[Material to process Boundary: Start]

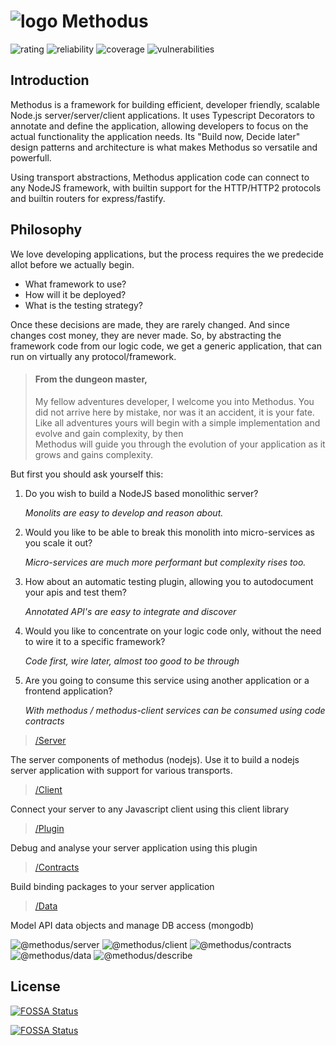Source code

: # ![logo](docs/_media/methodus_32.png) Methodus
![rating](https://sonarcloud.io/api/project_badges/measure?project=nodulusteam_-methodus-server&metric=sqale_rating "rating")
![reliability](https://sonarcloud.io/api/project_badges/measure?project=nodulusteam_-methodus-server&metric=reliability_rating "reliability")
![coverage](https://sonarcloud.io/api/project_badges/measure?project=nodulusteam_-methodus-server&metric=coverage "coverage")
![vulnerabilities](https://sonarcloud.io/api/project_badges/measure?project=nodulusteam_-methodus-server&metric=vulnerabilities "coverage")



## Introduction
Methodus is a framework for building efficient, developer friendly, scalable Node.js server/server/client applications. It uses Typescript Decorators to annotate and define the application, allowing developers to focus on the actual functionality the application needs. Its "Build now, Decide later" design patterns and architecture is what makes Methodus so versatile and powerfull.

Using transport abstractions, Methodus application code can connect to any NodeJS framework, with builtin support for the HTTP/HTTP2 protocols and builtin routers for express/fastify. 


## Philosophy
We love developing applications, but the process requires the we predecide allot before we actually begin.
* What framework to use?
* How will it be deployed?
* What is the testing strategy?

Once these decisions are made, they are rarely changed. And since changes cost money, they are never made.
So, by abstracting the framework code from our logic code, we get a generic application, that can run on virtually any protocol/framework.



>#### From the dungeon master,
> My fellow adventures developer, I welcome you into Methodus. 
You did not arrive here by mistake, nor was it an accident, it is your fate.
Like all adventures yours will begin with a simple implementation and evolve and gain complexity, by then  
Methodus will guide you through the evolution of your application as it grows and gains complexity.

But first you should ask yourself this:
1. Do you wish to build a NodeJS based monolithic server?

    *Monolits are easy to develop and reason about.*

2. Would you like to be able to break this monolith into micro-services as you scale it out?

    *Micro-services are much more performant but complexity rises too.*

3. How about an automatic testing plugin, allowing you to autodocument your apis and test them?

    *Annotated API's are easy to integrate and discover*

4. Would you like to concentrate on your logic code only, without the need to wire it to a specific framework?

    *Code first, wire later, almost too good to be through*

7. Are you going to consume this service using another application or a frontend application?

    *With methodus / methodus-client services can be consumed using code contracts*


    

> [/Server](https://methodus.dev)

The server components of methodus (nodejs). 
Use it to build a nodejs server application with support for various transports.

> [/Client](https://github.com/nodulusteam/-methodus-client)

Connect your server to any Javascript client using this client library

> [/Plugin](https://github.com/nodulusteam/-methodus-describe)

Debug and analyse your server application using this plugin

> [/Contracts](https://github.com/nodulusteam/-methodus-contracts)

Build binding packages to your server application

> [/Data](https://github.com/nodulusteam/-methodus-data)

Model API data objects and manage DB access (mongodb)
 

![@methodus/server](https://img.shields.io/npm/v/@methodus/server?color=%233399ff&label=%40methodus%2Fserver&style=flat-square)
![@methodus/client](https://img.shields.io/npm/v/@methodus/client?color=%23004d99&label=%40methodus%2Fclient&style=flat-square)
![@methodus/contracts](https://img.shields.io/npm/v/@methodus/contracts?color=%238080ff&label=%40methodus%2Fcontracts&style=flat-square)
![@methodus/data](https://img.shields.io/npm/v/@methodus/data?color=%23994d00&label=%40methodus%2Fdata&style=flat-square)
![@methodus/describe](https://img.shields.io/npm/v/@methodus/describe?color=%2353c653&label=%40methodus%2Fdescribe&style=flat-square)



## License
[![FOSSA Status](https://app.fossa.io/api/projects/git%2Bgithub.com%2Fnodulusteam%2Fmethodus.dev.svg?type=large)](https://app.fossa.io/projects/git%2Bgithub.com%2Fnodulusteam%2Fmethodus.dev?ref=badge_large)

[![FOSSA Status](https://app.fossa.io/api/projects/git%2Bgithub.com%2Fnodulusteam%2Fmethodus.dev.svg?type=shield)](https://app.fossa.io/projects/git%2Bgithub.com%2Fnodulusteam%2Fmethodus.dev?ref=badge_shield)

[Material to process Boundary: End]

All lines of the records above that contain the word "Would" are to be copied out.

#### Task answer:
2. Would you like to be able to break this monolith into micro-services as you scale it out?
4. Would you like to concentrate on your logic code only, without the need to wire it to a specific framework?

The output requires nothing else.